- Long before the pandemic spawned a new generation of investors, Brittney Castro found success connecting with young women who had been largely ignored by other financial advisors.
- "I built my success off of social media and I continue to leverage it," she says. "There's an opportunity for more financial advisors to do the same."
Brittney Castro began her career as a financial advisor at just 22.
For her, being a young woman in an older, male-dominated profession, was an asset, so to speak, rather than a liability.
Less than 33% of financial advisors are women, according to the U.S. Bureau of Labor Statistics. Even fewer are certified financial professionals, or CFPs. This can give them an edge.
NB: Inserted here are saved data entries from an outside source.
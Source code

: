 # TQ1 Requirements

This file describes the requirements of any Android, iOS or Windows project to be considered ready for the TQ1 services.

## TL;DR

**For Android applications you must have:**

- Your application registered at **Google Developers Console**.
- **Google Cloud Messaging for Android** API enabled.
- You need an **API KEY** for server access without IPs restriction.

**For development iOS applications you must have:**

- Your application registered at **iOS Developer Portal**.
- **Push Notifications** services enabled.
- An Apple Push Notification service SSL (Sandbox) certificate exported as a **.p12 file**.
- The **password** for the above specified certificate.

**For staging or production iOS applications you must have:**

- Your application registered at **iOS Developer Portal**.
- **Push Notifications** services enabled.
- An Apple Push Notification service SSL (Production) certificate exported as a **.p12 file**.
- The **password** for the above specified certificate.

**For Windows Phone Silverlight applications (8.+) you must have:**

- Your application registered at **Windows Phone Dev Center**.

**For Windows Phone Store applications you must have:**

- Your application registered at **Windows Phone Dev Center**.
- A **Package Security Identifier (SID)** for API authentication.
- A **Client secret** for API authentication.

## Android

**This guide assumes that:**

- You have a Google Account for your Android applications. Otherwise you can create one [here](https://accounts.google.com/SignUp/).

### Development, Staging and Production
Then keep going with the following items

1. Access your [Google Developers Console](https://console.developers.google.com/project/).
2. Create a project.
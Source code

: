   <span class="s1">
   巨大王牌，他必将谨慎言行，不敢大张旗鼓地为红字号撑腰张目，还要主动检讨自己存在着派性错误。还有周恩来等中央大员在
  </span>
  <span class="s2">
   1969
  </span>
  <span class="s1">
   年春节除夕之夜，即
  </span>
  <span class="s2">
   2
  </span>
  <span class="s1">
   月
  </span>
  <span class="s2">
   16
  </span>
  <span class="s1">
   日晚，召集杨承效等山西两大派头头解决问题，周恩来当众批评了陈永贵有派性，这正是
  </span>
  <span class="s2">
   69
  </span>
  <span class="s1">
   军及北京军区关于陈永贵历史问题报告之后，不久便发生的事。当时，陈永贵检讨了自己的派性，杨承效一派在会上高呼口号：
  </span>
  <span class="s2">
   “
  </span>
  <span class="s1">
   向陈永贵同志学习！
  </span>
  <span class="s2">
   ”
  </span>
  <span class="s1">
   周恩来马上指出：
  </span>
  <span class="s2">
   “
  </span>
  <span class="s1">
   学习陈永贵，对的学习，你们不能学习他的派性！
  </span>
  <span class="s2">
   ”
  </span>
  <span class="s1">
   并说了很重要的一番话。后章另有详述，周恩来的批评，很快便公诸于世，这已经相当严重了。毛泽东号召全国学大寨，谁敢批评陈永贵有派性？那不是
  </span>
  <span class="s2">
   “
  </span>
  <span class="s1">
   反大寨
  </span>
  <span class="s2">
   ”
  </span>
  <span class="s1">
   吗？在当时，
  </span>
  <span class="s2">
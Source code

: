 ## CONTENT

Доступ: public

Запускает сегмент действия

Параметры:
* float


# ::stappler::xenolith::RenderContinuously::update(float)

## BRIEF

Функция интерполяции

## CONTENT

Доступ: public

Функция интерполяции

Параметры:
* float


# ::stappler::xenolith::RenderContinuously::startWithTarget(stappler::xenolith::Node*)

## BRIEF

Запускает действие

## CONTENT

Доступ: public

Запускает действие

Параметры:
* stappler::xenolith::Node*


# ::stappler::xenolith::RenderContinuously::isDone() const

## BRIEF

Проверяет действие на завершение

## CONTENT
An unprecedented amount of assets will shift into the hands of women in the U.S. over the next three to five years, representing $30 trillion by the end of the decade.
And younger women are becoming more engaged. A whopping 70% of female millennials reported taking the reins for all financial decisions, according to the Boston Consulting Group.
Still, financial planning — and the financial services industry, more broadly — has long been a world of predominantly white men.
"Everyone was going after the baby boomers because they had the money," said Castro, now in-house CFP at Mint, Intuit's personal finance management mobile app and website.
"I wanted to talk to people like me," she said. It turned out that there were clients, too, who wanted to talk to someone like Castro.
"For women, it's more about helping them know or understand what money means to them. Rather than getting the best return possible, it's creating a life," she added.
To set herself apart, "I mimicked women in the fashion and beauty space," Castro said, with "more of this modern mindset."
Castro leveraged social media sites like TikTok and that paved the way toward a bigger client base, as well as a broader following.
"I built my success off of social media, and I continue to leverage it," she said. "There's an opportunity for more financial advisors to do the same."
When the coronavirus crisis sent shock waves through the economy, people became much more aware of their financial security, according to Castro.
"The pandemic really opened a lot of people's eyes," she said. More women understood this fact: "It's up to me to make things happen for myself."
That's when financial TikTok, also known as FinTok, really took off.
Now it's one of the most popular sources for financial information, tips and advice, particularly among Gen Z.
But like all things on social media, not all of the "expert" advice you see is necessarily true.
While there are ways to vet traditional financial advisors, it's much harder to find out the intentions or possible conflicts of interest of someone giving advice online.
In addition, what one user says works for their finances won't necessarily apply to the millions of other TikTok viewers watching.
To that end, Castro starts with some tried-and-true guidance that can be applied universally. First, create a budget. "A budget will tell you what's happening."
Then, direct a portion of your savings into a diversified investment account and slowly increase the amount over time.
"Investing is the only way where we can really grow wealth," Castro said.
But when it comes to whatever hot tip is trending on TikTok, including heavily promoted cryptocurrencies, Castro says "with any new investment, do your research and understand the risks."
If you are questioning whether it is the right fit, "go back to your budget, your plan, your goals and what makes sense to you."